Articles

The payment system is letting down small business

Justin Ferrabee is a Board Director at Fintechs Canada, a small business owner, and former COO at Payments Canada.

Canadians depend on the products and services supplied by small and medium sized businesses (SMEs) each and every day. Often referred to as the “life blood” of the Canadian economy, SMEs account for 98 percent of all businesses in Canada, employed 90 percent of the private sector workforce pre-COVID, and represented more than half of the country’s annual GDP.

Despite their importance to the economy, the needs of small businesses are being underserved and under-supported, including by the national payment’s infrastructure.  Having their needs discounted as policy makers transform Canada’s payments system is just the latest in a series of obstacles that make it hard to be a small business in Canada. Then add in COVID.

Canada’s payment system is currently accessed exclusively by financial institutions. That means the payment options that we have available to small businesses are determined primarily by Canada’s largest banks. Globally, payments technology companies (PayTechs) are driving change and introducing new and more efficient payment options for businesses and consumers in other jurisdictions.  Unfortunately, that kind of innovation is not happening here in Canada because PayTechs are prevented from participating directly in the payment system.
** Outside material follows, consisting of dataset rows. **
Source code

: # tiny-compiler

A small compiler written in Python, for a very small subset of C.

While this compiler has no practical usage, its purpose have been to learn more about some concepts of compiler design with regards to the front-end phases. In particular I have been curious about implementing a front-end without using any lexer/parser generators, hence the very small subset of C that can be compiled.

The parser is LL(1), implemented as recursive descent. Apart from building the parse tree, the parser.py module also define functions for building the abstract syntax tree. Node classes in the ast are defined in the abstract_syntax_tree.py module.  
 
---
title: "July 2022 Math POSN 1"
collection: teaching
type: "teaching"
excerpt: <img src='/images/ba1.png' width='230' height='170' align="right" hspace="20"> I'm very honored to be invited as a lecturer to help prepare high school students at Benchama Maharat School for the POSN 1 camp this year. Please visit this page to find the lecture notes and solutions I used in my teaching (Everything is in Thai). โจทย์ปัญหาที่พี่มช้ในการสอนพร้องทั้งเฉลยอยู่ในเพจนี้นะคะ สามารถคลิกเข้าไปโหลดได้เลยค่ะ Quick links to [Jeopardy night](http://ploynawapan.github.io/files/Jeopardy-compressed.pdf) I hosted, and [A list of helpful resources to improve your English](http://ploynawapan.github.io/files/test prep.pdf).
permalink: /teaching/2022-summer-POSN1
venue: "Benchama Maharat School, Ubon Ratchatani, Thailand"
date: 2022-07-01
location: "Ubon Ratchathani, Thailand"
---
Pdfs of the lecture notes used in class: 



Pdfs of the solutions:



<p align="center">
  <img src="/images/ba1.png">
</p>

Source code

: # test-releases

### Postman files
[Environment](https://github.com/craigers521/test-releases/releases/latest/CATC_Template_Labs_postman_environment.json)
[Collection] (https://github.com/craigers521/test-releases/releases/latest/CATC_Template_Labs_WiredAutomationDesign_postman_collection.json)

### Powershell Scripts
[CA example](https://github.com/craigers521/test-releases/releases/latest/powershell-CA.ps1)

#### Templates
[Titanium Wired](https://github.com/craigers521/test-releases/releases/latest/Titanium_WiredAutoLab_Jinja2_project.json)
Payments Canada, the organization with a government mandate to support the economy by helping to meet the payment needs of Canadians, has announced in its latest payments modernization roadmap that it is pushing the introduction of a real-time payments system out to 2023 at the earliest. This infrastructure is a key platform for payments innovation in any country. Not only is it now significantly delayed in Canada, but Payments Canada has not articulated a clear path to payment system access for any new market entrants. For the record, the UK had its first real-time payments rail before any of us had an iPhone and PayTechs have had access to these systems in other countries for years.
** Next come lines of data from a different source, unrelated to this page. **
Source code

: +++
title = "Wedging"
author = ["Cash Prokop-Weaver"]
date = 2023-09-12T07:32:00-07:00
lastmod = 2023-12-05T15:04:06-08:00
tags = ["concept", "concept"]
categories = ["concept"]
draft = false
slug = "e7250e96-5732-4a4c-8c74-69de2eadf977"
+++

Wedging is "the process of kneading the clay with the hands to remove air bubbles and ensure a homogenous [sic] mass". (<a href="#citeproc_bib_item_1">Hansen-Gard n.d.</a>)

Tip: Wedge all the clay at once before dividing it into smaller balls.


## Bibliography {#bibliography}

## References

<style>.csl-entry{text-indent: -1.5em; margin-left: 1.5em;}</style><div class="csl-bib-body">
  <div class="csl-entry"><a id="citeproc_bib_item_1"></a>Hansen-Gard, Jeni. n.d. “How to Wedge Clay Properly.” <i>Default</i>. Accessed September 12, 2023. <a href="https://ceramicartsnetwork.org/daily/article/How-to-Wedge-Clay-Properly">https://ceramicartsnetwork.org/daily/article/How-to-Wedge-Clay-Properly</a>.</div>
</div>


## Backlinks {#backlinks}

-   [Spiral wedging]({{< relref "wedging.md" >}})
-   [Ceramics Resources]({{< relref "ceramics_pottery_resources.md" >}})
While Payments Canada’s plan clearly continues to benefit Canadian banks and some of their key consumers, it denies important privileges and efficiency savings for small businesses. Let me paint a picture of a common payment experience for a small business in Canada today.

Imagine you owned a small business and needed to quickly purchase a $10,000 piece of machinery. What would you do? A cheque is not acceptable because the seller will want to ensure the payment is final and irrevocable in the moment.  Debit is out as it won’t accommodate a purchase of this size, and it’s unlikely a seller will accept a credit card given the costs.
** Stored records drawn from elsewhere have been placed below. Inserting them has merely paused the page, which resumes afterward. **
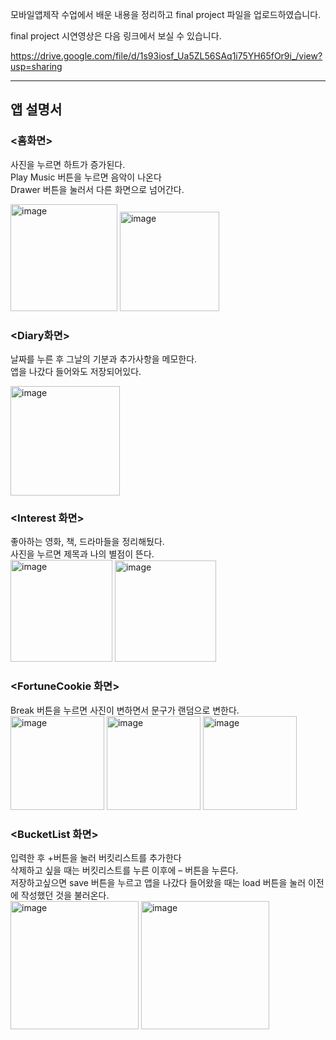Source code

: 모바일앱제작 수업에서 배운 내용을 정리하고 final project 파일을 업로드하였습니다.


final project 시연영상은 다음 링크에서 보실 수 있습니다.

https://drive.google.com/file/d/1s93iosf_Ua5ZL56SAq1i75YH65fOr9i_/view?usp=sharing

----------------------
## 앱 설명서

### <홈화면>
사진을 누르면 하트가 증가된다. <br>
Play Music 버튼을 누르면 음악이 나온다<br>
Drawer 버튼을 눌러서 다른 화면으로 넘어간다. <br>
    
<img width="171" alt="image" src="https://github.com/ekgus9701/21-2_mobileAppMaking/assets/52192706/31bc90fc-3385-4d03-b677-72c90d9ddcb9">
<img width="159" alt="image" src="https://github.com/ekgus9701/21-2_mobileAppMaking/assets/52192706/bfdfcaeb-a191-42e6-9b1f-38559616f848">

### <Diary화면>
날짜를 누른 후 그날의 기분과 추가사항을 메모한다.<br> 앱을 나갔다 들어와도 저장되어있다.
 
<img width="175" alt="image" src="https://github.com/ekgus9701/21-2_mobileAppMaking/assets/52192706/df6800dd-ee9c-42b2-9ba7-ce08aa4882a5">


### <Interest 화면><br>
좋아하는 영화, 책, 드라마들을 정리해뒀다.<br>
사진을 누르면 제목과 나의 별점이 뜬다.<br>
<img width="163" alt="image" src="https://github.com/ekgus9701/21-2_mobileAppMaking/assets/52192706/098ea985-91a4-4f2f-a8b8-a52df2f1ade7">
<img width="162" alt="image" src="https://github.com/ekgus9701/21-2_mobileAppMaking/assets/52192706/fe9b220e-6fa0-41fa-a1d6-5e81783fd66c">

                                  
### <FortuneCookie 화면><br>
Break 버튼을 누르면 사진이 변하면서 문구가 랜덤으로 변한다.<br>
     <img width="150" alt="image" src="https://github.com/ekgus9701/21-2_mobileAppMaking/assets/52192706/0f5b70ca-6d04-4d33-99aa-c4d7b3631a2c">
<img width="150" alt="image" src="https://github.com/ekgus9701/21-2_mobileAppMaking/assets/52192706/5e1e7c85-f0ab-4056-9e98-514a628c5453">
<img width="150" alt="image" src="https://github.com/ekgus9701/21-2_mobileAppMaking/assets/52192706/f504afa2-fc97-4f28-aa61-7adef081bd90">


### <BucketList 화면><br>
입력한 후 +버튼을 눌러 버킷리스트를 추가한다 <br>
삭제하고 싶을 때는 버킷리스트를 누른 이후에 – 버튼을 누른다.<br>
저장하고싶으면 save 버튼을 누르고 앱을 나갔다 들어왔을 때는 load 버튼을 눌러 이전에 작성했던 것을 불러온다.<br>
<img width="205" alt="image" src="https://github.com/ekgus9701/21-2_mobileAppMaking/assets/52192706/51cce6eb-fa41-45dd-a4bf-ddd4157af597">
<img width="205" alt="image" src="https://github.com/ekgus9701/21-2_mobileAppMaking/assets/52192706/6e582b51-ea74-4411-9626-a0b96160fbdb">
Your only real options are either to physically go to your bank branch and pay over $10 for a bank draft, certified cheque or a money order. Then you have to physically deliver that to the seller, who in turn must visit a bank to deposit it in their own account. All of this, during an international pandemic.  Or, you could send a wire payment. You just have to go to your bank branch and prepare and complete a detailed wire application form to request the payment.  You only need to know the other party’s bank account, routing and transit numbers, bank/branch address, SWIFT/IBAN code and personal address details of the receiver.  After that has been completed, you remit the application form along with a processing fee at or around $35.  Often, your bank will contact you prior to processing the payment to validate all of the required information because mistakes can cost you dearly. Errors in the payment directions might take months to correct, assuming they can be corrected at all.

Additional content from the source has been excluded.